Your objective:
Repeat exactly, and only, the lines of the entries below from the one with "планетите от масив, подаден на функцията като параметър;" through the one with "построения символен низ.", both ends included.

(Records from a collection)
Start of Block
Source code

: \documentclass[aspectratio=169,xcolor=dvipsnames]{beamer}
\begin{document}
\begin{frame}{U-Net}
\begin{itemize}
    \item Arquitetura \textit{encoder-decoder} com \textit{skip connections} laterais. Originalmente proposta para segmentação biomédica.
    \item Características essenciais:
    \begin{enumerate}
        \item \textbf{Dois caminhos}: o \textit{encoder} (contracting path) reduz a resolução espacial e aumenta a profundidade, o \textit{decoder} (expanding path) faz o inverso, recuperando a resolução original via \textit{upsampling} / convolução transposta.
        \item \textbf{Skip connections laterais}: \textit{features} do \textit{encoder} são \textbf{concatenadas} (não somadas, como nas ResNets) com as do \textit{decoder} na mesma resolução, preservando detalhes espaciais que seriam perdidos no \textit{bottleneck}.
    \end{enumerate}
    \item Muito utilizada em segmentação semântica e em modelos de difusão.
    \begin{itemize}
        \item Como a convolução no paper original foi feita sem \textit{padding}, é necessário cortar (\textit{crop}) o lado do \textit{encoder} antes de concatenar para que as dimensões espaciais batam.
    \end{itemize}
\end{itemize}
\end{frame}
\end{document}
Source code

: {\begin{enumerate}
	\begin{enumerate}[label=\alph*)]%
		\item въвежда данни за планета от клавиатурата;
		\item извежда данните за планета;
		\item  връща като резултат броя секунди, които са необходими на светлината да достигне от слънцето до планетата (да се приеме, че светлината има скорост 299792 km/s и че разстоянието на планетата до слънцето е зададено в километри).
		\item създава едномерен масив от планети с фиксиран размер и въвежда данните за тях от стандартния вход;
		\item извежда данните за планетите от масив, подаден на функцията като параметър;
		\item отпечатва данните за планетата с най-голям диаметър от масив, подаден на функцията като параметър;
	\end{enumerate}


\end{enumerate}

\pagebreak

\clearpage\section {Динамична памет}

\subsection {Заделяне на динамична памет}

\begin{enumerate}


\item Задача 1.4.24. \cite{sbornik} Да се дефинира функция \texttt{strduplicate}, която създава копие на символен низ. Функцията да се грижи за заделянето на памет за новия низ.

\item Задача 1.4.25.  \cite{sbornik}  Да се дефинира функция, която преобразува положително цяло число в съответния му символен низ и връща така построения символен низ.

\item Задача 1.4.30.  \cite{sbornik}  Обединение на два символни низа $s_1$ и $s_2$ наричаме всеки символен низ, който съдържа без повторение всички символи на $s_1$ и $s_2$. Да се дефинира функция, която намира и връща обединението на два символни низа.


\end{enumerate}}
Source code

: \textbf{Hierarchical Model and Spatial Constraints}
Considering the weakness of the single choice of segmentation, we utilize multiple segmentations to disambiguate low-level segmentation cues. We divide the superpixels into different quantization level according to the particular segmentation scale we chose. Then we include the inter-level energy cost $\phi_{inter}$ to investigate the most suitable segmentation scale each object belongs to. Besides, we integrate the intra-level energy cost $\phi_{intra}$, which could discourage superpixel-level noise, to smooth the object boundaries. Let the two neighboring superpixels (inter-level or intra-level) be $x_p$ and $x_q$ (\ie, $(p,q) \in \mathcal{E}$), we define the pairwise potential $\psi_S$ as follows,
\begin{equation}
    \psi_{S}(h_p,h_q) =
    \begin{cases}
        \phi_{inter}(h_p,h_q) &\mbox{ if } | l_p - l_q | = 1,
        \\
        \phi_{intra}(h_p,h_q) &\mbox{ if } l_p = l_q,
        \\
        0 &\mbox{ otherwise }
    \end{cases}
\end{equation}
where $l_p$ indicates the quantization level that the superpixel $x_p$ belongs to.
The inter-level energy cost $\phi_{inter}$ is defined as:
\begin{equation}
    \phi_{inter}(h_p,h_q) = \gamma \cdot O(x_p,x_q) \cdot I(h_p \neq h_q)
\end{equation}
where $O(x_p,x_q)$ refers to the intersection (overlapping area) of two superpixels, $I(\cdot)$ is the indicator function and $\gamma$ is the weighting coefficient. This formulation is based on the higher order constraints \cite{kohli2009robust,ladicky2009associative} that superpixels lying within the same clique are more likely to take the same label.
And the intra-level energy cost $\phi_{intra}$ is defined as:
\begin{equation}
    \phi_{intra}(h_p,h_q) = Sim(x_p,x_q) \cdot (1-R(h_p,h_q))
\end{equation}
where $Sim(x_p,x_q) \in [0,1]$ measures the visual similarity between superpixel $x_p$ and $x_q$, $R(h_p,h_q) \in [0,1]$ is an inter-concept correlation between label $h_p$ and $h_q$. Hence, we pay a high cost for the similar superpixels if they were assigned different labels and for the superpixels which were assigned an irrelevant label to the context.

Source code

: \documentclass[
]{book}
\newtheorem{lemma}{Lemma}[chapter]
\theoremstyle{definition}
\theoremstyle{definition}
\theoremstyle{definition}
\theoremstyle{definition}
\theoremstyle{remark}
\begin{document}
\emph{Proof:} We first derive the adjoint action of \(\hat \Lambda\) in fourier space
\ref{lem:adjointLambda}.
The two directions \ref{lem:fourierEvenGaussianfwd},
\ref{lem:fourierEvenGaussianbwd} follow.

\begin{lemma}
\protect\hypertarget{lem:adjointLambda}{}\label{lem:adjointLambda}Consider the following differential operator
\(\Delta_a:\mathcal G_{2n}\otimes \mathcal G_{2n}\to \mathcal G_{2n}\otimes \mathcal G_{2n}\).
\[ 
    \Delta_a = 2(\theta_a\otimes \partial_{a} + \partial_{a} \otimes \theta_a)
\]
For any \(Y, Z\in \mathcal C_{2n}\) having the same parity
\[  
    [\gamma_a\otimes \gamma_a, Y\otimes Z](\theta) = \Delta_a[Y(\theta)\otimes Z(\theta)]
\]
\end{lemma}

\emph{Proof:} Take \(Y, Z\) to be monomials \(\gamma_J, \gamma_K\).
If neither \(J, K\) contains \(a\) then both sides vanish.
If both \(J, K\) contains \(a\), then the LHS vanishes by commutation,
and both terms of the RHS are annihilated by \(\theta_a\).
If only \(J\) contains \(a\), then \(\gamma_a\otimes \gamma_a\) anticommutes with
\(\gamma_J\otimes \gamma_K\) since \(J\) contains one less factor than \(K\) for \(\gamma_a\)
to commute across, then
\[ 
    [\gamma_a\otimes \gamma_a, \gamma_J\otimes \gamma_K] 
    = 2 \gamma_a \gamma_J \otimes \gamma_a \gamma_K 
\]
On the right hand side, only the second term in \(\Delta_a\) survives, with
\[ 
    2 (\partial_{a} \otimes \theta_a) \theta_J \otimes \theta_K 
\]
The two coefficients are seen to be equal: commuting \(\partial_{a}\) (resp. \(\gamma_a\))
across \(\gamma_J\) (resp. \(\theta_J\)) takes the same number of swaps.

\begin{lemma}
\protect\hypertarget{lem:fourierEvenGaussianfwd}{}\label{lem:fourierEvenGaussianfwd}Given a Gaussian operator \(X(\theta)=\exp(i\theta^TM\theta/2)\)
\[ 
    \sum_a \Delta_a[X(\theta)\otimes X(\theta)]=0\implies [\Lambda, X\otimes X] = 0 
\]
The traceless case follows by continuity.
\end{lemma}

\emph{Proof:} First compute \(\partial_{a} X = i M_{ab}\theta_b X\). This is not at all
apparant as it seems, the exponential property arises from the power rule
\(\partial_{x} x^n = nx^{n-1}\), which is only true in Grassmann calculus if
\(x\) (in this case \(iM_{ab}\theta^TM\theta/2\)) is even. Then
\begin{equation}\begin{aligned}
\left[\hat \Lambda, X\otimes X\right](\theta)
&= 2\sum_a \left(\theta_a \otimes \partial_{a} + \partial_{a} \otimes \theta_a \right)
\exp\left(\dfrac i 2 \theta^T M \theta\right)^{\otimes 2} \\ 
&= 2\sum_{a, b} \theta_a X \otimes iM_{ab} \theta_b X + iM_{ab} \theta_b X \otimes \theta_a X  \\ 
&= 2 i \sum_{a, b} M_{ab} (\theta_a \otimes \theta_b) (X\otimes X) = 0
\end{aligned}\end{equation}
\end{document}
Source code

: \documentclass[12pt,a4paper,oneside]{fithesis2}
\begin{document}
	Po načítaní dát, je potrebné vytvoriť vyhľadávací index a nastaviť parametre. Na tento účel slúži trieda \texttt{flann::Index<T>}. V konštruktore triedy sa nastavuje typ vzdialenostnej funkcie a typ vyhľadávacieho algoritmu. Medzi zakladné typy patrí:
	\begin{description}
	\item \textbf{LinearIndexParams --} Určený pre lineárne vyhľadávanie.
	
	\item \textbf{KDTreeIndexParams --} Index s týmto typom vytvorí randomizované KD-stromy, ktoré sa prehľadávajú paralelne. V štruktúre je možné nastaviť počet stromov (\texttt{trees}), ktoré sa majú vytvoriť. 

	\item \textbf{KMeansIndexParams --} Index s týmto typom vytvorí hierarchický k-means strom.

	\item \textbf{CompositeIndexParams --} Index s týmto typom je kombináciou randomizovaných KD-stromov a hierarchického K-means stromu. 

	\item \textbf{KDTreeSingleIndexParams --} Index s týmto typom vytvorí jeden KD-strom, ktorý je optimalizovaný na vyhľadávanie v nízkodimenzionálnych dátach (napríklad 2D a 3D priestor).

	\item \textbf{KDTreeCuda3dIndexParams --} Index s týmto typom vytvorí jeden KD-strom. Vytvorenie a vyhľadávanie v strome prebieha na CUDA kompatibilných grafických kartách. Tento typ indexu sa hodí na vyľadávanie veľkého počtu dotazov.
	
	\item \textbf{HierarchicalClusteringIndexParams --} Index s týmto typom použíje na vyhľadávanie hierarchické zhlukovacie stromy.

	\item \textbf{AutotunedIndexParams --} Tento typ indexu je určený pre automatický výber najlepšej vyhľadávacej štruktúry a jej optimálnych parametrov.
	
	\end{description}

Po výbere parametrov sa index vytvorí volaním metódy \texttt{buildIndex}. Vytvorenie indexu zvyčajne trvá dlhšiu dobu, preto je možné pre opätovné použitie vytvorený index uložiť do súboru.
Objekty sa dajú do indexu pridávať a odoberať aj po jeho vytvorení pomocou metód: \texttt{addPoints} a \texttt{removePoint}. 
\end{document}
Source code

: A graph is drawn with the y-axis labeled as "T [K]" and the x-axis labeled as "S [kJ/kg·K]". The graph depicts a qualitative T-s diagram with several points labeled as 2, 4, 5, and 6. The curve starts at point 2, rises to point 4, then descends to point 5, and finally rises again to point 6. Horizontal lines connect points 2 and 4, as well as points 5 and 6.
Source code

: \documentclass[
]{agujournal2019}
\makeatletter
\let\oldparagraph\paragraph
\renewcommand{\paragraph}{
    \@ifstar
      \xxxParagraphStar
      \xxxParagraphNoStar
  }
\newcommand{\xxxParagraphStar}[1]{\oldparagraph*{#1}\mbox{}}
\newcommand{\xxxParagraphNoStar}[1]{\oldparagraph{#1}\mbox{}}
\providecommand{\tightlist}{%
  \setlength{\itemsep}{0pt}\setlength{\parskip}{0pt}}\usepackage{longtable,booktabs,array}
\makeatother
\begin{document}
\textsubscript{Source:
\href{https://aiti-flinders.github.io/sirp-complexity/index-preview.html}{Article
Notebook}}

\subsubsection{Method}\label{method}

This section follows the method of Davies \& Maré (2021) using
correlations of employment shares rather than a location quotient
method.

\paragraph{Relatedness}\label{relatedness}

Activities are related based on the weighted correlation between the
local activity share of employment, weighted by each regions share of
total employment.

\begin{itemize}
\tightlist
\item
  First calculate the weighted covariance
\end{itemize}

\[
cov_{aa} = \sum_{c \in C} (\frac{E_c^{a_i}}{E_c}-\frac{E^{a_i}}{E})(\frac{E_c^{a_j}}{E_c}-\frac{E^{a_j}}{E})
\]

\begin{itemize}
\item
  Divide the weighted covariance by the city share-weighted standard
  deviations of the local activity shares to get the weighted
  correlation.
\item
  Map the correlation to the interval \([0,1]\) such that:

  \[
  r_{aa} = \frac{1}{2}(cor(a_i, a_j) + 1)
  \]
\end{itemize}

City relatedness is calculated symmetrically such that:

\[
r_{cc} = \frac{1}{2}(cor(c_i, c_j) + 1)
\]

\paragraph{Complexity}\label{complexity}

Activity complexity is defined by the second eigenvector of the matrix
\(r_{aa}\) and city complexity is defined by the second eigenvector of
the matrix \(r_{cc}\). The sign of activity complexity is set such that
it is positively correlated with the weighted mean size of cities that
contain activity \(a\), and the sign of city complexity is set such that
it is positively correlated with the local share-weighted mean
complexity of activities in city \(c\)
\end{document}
End of Block
Written response:
		\item извежда данните за планетите от масив, подаден на функцията като параметър;
		\item отпечатва данните за планетата с най-голям диаметър от масив, подаден на функцията като параметър;
	\end{enumerate}


\end{enumerate}

\pagebreak

\clearpage\section {Динамична памет}

\subsection {Заделяне на динамична памет}

\begin{enumerate}


\item Задача 1.4.24. \cite{sbornik} Да се дефинира функция \texttt{strduplicate}, която създава копие на символен низ. Функцията да се грижи за заделянето на памет за новия низ.

\item Задача 1.4.25.  \cite{sbornik}  Да се дефинира функция, която преобразува положително цяло число в съответния му символен низ и връща така построения символен низ.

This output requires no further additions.